··· The data ···

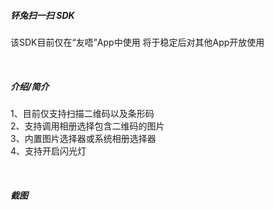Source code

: <h5>钚兔扫一扫 SDK</h5>

该SDK目前仅在“友唔”App中使用
将于稳定后对其他App开放使用

<br>
<h5>介绍/简介</h5>

1、目前仅支持扫描二维码以及条形码
<br>
2、支持调用相册选择包含二维码的图片
<br>
3、内置图片选择器或系统相册选择器
<br>
4、支持开启闪光灯

<br>
<h5>截图</h5>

···

* **Task**
Repeat the data exactly, dropping every picture it holds.

* **Answer to the exercise**
Source code

: <h5>钚兔扫一扫 SDK</h5>

该SDK目前仅在“友唔”App中使用
将于稳定后对其他App开放使用

<br>
<h5>介绍/简介</h5>

1、目前仅支持扫描二维码以及条形码
<br>
2、支持调用相册选择包含二维码的图片
<br>
3、内置图片选择器或系统相册选择器
<br>
4、支持开启闪光灯

<br>
<h5>截图</h5>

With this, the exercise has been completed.